» EXERCISE INPUTS:
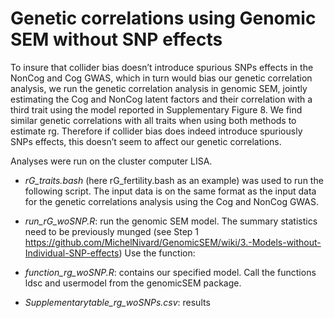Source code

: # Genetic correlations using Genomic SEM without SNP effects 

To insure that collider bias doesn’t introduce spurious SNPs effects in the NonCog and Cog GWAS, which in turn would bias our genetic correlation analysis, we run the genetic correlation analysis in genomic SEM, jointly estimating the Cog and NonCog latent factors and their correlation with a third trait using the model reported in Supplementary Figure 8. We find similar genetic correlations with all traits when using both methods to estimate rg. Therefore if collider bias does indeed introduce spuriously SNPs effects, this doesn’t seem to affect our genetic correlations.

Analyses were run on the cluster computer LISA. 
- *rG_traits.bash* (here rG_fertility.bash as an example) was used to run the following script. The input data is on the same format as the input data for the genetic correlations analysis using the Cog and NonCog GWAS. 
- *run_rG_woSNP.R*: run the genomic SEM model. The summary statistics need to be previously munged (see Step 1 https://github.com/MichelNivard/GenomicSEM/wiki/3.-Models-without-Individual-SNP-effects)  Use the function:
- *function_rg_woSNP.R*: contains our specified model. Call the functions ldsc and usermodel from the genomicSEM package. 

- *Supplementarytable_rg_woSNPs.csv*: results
--
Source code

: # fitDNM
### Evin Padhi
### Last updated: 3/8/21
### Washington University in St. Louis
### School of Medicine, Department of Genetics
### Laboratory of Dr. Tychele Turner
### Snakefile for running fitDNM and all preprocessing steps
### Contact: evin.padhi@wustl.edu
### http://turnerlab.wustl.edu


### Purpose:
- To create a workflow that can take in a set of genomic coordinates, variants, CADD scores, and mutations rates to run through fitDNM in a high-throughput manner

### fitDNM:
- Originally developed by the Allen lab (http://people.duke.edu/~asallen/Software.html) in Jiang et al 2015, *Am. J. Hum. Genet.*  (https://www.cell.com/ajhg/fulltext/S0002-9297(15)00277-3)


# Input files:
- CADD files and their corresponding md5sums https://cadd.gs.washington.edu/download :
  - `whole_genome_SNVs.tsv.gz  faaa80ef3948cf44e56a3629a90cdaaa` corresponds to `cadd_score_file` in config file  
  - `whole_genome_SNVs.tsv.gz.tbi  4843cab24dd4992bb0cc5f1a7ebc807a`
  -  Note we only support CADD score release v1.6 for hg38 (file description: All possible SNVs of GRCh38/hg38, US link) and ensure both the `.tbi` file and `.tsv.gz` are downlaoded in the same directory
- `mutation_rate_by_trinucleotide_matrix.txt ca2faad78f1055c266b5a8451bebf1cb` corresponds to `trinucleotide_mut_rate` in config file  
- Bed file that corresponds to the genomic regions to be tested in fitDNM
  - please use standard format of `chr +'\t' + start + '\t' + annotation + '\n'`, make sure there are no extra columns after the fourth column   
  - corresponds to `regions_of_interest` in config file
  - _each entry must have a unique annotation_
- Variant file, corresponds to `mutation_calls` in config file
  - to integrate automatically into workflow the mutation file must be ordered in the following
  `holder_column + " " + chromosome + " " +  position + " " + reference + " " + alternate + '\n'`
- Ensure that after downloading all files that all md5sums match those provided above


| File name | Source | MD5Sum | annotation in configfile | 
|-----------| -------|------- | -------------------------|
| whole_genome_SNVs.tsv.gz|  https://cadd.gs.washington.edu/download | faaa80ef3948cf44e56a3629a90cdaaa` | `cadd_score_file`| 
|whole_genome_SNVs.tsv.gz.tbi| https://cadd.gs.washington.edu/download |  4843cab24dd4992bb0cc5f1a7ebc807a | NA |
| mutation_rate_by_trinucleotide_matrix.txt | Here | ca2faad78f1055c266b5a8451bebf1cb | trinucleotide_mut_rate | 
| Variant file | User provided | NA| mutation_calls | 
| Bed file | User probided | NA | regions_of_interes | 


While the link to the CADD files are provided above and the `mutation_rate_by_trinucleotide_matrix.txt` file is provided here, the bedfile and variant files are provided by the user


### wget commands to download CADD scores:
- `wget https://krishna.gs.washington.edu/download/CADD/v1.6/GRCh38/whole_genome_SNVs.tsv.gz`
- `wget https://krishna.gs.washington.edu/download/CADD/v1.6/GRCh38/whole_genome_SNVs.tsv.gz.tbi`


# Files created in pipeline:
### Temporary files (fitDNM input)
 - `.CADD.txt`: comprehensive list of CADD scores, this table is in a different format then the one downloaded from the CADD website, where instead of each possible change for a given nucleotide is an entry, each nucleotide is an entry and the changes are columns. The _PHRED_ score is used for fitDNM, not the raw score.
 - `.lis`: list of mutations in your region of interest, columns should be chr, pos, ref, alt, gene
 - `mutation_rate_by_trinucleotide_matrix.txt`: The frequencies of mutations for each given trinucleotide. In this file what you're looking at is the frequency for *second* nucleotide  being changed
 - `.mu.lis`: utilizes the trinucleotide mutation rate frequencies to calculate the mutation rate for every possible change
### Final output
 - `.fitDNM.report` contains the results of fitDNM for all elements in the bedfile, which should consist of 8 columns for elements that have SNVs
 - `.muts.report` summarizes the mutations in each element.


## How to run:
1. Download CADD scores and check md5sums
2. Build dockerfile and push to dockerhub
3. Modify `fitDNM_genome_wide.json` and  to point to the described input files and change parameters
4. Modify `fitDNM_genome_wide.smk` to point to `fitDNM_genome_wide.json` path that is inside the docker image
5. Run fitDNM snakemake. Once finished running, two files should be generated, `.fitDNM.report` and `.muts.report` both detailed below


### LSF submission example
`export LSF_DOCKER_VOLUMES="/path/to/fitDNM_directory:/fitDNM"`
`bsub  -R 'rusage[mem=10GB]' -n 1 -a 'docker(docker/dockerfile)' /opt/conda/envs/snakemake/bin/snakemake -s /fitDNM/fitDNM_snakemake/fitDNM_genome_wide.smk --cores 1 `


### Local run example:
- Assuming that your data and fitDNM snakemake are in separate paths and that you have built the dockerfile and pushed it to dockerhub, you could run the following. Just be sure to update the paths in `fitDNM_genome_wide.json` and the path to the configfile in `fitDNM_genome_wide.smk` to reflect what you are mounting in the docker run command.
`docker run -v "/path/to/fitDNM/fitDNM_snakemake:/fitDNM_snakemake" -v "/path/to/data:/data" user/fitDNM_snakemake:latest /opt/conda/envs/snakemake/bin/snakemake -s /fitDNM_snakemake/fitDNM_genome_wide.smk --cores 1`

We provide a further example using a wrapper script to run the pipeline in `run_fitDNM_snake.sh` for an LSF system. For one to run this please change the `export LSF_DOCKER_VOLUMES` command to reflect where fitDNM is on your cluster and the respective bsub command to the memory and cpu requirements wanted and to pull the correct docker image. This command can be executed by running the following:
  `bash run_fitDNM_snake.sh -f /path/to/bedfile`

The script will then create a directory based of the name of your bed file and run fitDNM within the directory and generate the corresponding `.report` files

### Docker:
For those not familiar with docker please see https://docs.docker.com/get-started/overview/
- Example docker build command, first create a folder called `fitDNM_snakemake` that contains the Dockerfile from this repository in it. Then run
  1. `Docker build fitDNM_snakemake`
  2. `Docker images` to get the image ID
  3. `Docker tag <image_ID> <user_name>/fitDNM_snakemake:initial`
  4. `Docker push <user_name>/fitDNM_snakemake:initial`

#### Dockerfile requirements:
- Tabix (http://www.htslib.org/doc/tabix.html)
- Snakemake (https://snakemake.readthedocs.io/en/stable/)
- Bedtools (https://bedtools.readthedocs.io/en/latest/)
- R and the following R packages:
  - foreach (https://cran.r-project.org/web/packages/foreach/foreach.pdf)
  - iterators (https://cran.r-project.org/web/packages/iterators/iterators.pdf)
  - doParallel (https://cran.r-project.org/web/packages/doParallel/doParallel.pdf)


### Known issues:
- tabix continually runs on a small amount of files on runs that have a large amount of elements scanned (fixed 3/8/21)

» EXERCISE INSTRUCTIONS:
Copy word for word the stretch of entries above from the line that has "that have SNVs" through the line that has "2. Build dockerfile and push to dockerhub", both ends included, and nothing outside it.

» RESPONSE BELOW:
 - `.fitDNM.report` contains the results of fitDNM for all elements in the bedfile, which should consist of 8 columns for elements that have SNVs
 - `.muts.report` summarizes the mutations in each element.


## How to run:
1. Download CADD scores and check md5sums
2. Build dockerfile and push to dockerhub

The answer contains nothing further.